What direction do the field lines run on the outside of a magnet?
- Outside a magnet, the field lines run from the north pole to the south pole.
What is the source of all magnetism?
- The source of all magnetism is moving charges.
What is the shape of the magnetic field around the magnet?
- It is actually the shape of a cloud, it's 3D.
Draw a magnet with the field lines.
TADA!
What is the difference between North and South versus the Globe's North and South?
- The north on our globe is actually magnetic south, while our globe's south is actually magnetic north.
What is a compass?
- A compass is a magnet that is free to move.
How does a compass show the direction of the magnetic field?
- It aligns with the direction of the earth's magnetic field.
How is the magnetic field around a wire different?
- It is similar to a sphere. However, depending upon the direction of the current, the direction will go from back to front or front to back.

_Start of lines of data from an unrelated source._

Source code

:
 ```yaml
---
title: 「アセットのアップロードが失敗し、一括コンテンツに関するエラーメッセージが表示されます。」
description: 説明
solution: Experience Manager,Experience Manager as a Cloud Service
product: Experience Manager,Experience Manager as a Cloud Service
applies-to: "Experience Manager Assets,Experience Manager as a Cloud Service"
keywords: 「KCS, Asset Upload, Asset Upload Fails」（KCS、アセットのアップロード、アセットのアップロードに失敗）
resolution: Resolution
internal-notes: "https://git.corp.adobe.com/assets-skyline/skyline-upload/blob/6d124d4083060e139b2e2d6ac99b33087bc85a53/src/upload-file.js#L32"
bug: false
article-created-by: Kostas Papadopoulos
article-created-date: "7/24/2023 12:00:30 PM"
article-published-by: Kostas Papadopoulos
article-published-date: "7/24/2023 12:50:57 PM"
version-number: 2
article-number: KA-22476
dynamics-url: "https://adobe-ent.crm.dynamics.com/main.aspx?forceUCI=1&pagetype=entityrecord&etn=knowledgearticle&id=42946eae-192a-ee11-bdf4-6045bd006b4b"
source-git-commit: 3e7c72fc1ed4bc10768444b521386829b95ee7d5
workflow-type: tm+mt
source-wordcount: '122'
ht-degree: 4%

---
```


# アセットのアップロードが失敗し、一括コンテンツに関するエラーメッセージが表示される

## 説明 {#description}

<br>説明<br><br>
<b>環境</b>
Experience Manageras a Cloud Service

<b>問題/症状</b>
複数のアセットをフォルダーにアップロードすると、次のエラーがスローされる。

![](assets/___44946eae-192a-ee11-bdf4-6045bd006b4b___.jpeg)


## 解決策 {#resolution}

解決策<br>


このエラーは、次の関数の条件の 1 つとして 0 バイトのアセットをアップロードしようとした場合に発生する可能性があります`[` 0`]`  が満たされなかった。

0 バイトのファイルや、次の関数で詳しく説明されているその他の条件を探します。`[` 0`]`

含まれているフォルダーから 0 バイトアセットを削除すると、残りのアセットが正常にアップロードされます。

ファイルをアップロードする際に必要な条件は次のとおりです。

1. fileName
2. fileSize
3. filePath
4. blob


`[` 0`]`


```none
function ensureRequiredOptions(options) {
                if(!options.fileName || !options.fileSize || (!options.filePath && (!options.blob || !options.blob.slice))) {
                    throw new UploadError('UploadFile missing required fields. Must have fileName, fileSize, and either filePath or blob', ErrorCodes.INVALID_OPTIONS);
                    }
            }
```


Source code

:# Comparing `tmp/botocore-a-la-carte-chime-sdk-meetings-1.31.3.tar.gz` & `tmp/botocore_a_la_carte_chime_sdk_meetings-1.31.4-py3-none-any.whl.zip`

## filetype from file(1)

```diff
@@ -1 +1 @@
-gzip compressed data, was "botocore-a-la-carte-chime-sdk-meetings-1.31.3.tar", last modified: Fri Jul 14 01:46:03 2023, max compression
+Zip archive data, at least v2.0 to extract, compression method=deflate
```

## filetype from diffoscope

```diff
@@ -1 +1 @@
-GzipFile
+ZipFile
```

Examples and Practice Problems
1.) Explain why a paper clip sticks to a magnet? (Use pictures to aid your explanation)
- The domains (clusters of electrons that are all spinning in the same direction) of the paper clip are randomly aligned.
- When the permanent magnet is brought near the paperclip the domains are aligned, meaning the paperclip now has a magnetic field. This means that the paperclip is now a magnet that has a north and a south pole. The paperclip's north and south poles are attracted to the opposite poles in the permanent magnet, thus it sticks to the magnet.
2.) What will happen when the paper clip is removed? If the middle paper clip is removed? Why?
Since they are now magnets, they will continue to be magnets, even if they are detached from the original permanent magnet.
4.) Both sides of a permanent magnet can pick up a paper clip. Which is greater, the force from the magnet on the paper clip or the force from the paper clip on the magnet?
- According to Newton's Third Law that states, " for every action there is an equal and opposite reaction," the forces are equal.
5.) Draw and explain why opposite poles attract each other and like poles repel each other?
- Opposite Poles: The field lines are pointing in opposite directions, pushing the magnets away from each other.
- Like Poles: The field lines are pointing in the same direction, attracting (pulling) the magnets towards each other.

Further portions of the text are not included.